## INSTRUCTIONS TO FOLLOW
Could you please transcribe the data exactly, without the pictures?

## RECORDS SHOWN

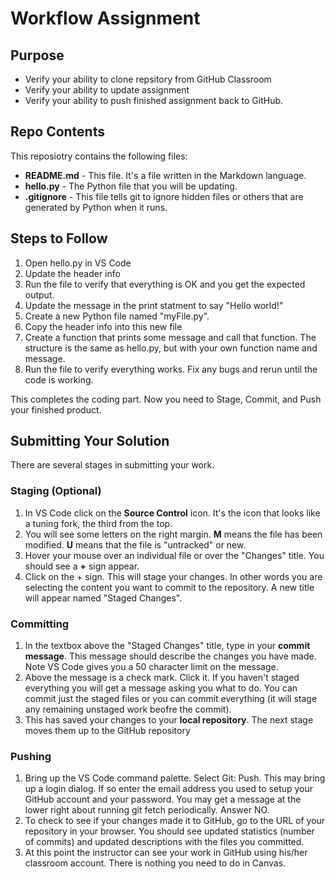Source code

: # Workflow Assignment

## Purpose

* Verify your ability to clone repsitory from GitHub Classroom
* Verify your ability to update assignment
* Verify your ability to push finished assignment back to GitHub.

## Repo Contents

This reposiotry contains the following files:

* **README.md** - This file. It's a file written in the Markdown language.
* **hello.py** - The Python file that you will be updating.
* **.gitignore** - This file tells git to ignore hidden files or others that are generated by Python when it runs.

## Steps to Follow

1. Open hello.py in VS Code
2. Update the header info
3. Run the file to verify that everything is OK and you get the expected output.
4. Update the message in the print statment to say "Hello world!"
5. Create a new Python file named "myFile.py".
6. Copy the header info into this new file
7. Create a function that prints some message and call that function. The structure is the same as hello.py, but with your own function name and message.
8. Run the file to verify everything works. Fix any bugs and rerun until the code is working.

This completes the coding part. Now you need to Stage, Commit, and Push your finished product.

## Submitting Your Solution

There are several stages in submitting your work.

### Staging (Optional)

1. In VS Code click on the **Source Control** icon. It's the icon that looks like a tuning fork, the third from the top.
2. You will see some letters on the right margin. **M** means the file has been modified. **U** means that the file is "untracked" or new.
3. Hover your mouse over an individual file or over the "Changes" title. You should see a **+** sign appear.
4. Click on the + sign. This will stage your changes. In other words you are selecting the content you want to commit to the repository. A new title will appear named "Staged Changes".

### Committing

1. In the textbox above the "Staged Changes" title, type in your **commit message**. This message should describe the changes you have made. Note VS Code gives you a 50 character limit on the message.
2. Above the message is a check mark. Click it. If you haven't staged everything you will get a message asking you what to do. You can commit just the staged files or you can commit everything (it will stage any remaining unstaged work beofre the commit).
3. This has saved your changes to your **local repository**. The next stage moves them up to the GitHub repository

### Pushing

1. Bring up the VS Code command palette. Select Git: Push. This may bring up a login dialog. If so enter the email address you used to setup your GitHub account and your password. You may get a message at the lower right about running git fetch periodically. Answer NO.
2. To check to see if your changes made it to GitHub, go to the URL of your repository in your browser. You should see updated statistics (number of commits) and updated descriptions with the files you committed. 
3. At this point the instructor can see your work in GitHub using his/her classroom account. There is nothing you need to do in Canvas.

## TASK SOLUTION
Source code

: # Workflow Assignment

## Purpose

* Verify your ability to clone repsitory from GitHub Classroom
* Verify your ability to update assignment
* Verify your ability to push finished assignment back to GitHub.

## Repo Contents

This reposiotry contains the following files:

* **README.md** - This file. It's a file written in the Markdown language.
* **hello.py** - The Python file that you will be updating.
* **.gitignore** - This file tells git to ignore hidden files or others that are generated by Python when it runs.

## Steps to Follow

1. Open hello.py in VS Code
2. Update the header info
3. Run the file to verify that everything is OK and you get the expected output.
4. Update the message in the print statment to say "Hello world!"
5. Create a new Python file named "myFile.py".
6. Copy the header info into this new file
7. Create a function that prints some message and call that function. The structure is the same as hello.py, but with your own function name and message.
8. Run the file to verify everything works. Fix any bugs and rerun until the code is working.

This completes the coding part. Now you need to Stage, Commit, and Push your finished product.

## Submitting Your Solution

There are several stages in submitting your work.

### Staging (Optional)

1. In VS Code click on the **Source Control** icon. It's the icon that looks like a tuning fork, the third from the top.
2. You will see some letters on the right margin. **M** means the file has been modified. **U** means that the file is "untracked" or new.
3. Hover your mouse over an individual file or over the "Changes" title. You should see a **+** sign appear.
4. Click on the + sign. This will stage your changes. In other words you are selecting the content you want to commit to the repository. A new title will appear named "Staged Changes".

### Committing

1. In the textbox above the "Staged Changes" title, type in your **commit message**. This message should describe the changes you have made. Note VS Code gives you a 50 character limit on the message.
2. Above the message is a check mark. Click it. If you haven't staged everything you will get a message asking you what to do. You can commit just the staged files or you can commit everything (it will stage any remaining unstaged work beofre the commit).
3. This has saved your changes to your **local repository**. The next stage moves them up to the GitHub repository

### Pushing

1. Bring up the VS Code command palette. Select Git: Push. This may bring up a login dialog. If so enter the email address you used to setup your GitHub account and your password. You may get a message at the lower right about running git fetch periodically. Answer NO.
2. To check to see if your changes made it to GitHub, go to the URL of your repository in your browser. You should see updated statistics (number of commits) and updated descriptions with the files you committed. 
3. At this point the instructor can see your work in GitHub using his/her classroom account. There is nothing you need to do in Canvas.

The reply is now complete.